▸ ABOUT THIS EXERCISE:
Scan the material for the word "list", then return every line where it appears.

▸ RECORDS SUPPLIED:
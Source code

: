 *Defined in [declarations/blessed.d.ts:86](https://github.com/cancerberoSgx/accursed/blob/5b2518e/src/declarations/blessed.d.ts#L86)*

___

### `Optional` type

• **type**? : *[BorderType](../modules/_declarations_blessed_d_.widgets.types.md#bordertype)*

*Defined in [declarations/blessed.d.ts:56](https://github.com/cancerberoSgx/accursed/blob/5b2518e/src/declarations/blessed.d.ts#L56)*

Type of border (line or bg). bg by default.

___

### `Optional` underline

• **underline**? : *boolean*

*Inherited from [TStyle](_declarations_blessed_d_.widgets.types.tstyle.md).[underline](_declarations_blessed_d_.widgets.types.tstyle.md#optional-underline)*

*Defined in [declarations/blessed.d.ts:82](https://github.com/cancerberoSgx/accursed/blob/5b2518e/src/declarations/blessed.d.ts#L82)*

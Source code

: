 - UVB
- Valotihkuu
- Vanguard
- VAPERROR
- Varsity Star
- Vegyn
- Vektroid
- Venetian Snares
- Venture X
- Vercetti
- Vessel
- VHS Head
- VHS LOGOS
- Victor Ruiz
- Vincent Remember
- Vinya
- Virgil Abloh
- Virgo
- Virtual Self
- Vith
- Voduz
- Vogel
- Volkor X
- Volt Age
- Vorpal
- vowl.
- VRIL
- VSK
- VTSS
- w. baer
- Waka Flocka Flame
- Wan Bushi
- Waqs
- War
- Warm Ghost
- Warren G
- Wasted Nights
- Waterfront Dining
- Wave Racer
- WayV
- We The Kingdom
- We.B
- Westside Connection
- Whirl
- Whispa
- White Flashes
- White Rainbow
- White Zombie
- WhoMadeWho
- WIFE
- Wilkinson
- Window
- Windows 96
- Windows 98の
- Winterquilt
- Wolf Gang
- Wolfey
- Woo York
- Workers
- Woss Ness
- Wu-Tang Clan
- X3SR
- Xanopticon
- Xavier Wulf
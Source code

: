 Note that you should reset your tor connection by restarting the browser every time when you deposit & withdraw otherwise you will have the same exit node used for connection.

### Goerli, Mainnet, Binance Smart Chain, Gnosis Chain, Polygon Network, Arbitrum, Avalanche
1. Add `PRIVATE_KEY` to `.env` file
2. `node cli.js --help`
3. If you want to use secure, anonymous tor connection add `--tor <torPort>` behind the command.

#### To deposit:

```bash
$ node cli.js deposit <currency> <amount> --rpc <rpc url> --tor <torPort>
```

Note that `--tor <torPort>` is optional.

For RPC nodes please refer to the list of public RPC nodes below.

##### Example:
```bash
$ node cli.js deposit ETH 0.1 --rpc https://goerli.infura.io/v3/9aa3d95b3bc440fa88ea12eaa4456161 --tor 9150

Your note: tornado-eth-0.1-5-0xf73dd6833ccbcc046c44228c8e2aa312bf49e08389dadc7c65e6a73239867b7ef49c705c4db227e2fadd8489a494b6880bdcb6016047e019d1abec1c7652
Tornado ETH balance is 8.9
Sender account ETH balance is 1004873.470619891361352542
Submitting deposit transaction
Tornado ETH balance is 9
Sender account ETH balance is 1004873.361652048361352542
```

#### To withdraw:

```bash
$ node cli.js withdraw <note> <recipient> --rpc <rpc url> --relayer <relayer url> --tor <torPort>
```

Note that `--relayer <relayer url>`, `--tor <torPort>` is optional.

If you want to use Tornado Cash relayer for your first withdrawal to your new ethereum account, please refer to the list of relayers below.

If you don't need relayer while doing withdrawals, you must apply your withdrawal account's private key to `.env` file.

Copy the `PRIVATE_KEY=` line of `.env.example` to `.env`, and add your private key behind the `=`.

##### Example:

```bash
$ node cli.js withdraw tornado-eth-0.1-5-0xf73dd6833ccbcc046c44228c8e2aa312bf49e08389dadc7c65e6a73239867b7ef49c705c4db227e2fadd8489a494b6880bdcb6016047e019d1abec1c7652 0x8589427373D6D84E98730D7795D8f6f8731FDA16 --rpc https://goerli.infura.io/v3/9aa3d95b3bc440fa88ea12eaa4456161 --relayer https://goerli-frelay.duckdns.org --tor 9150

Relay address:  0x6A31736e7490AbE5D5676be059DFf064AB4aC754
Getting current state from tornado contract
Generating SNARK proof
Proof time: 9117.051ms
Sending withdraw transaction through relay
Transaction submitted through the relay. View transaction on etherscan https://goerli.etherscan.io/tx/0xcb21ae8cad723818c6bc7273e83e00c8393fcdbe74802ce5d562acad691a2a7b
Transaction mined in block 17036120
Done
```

▸ SOLUTION FOR THIS TASK:
For RPC nodes please refer to the list of public RPC nodes below.
If you want to use Tornado Cash relayer for your first withdrawal to your new ethereum account, please refer to the list of relayers below.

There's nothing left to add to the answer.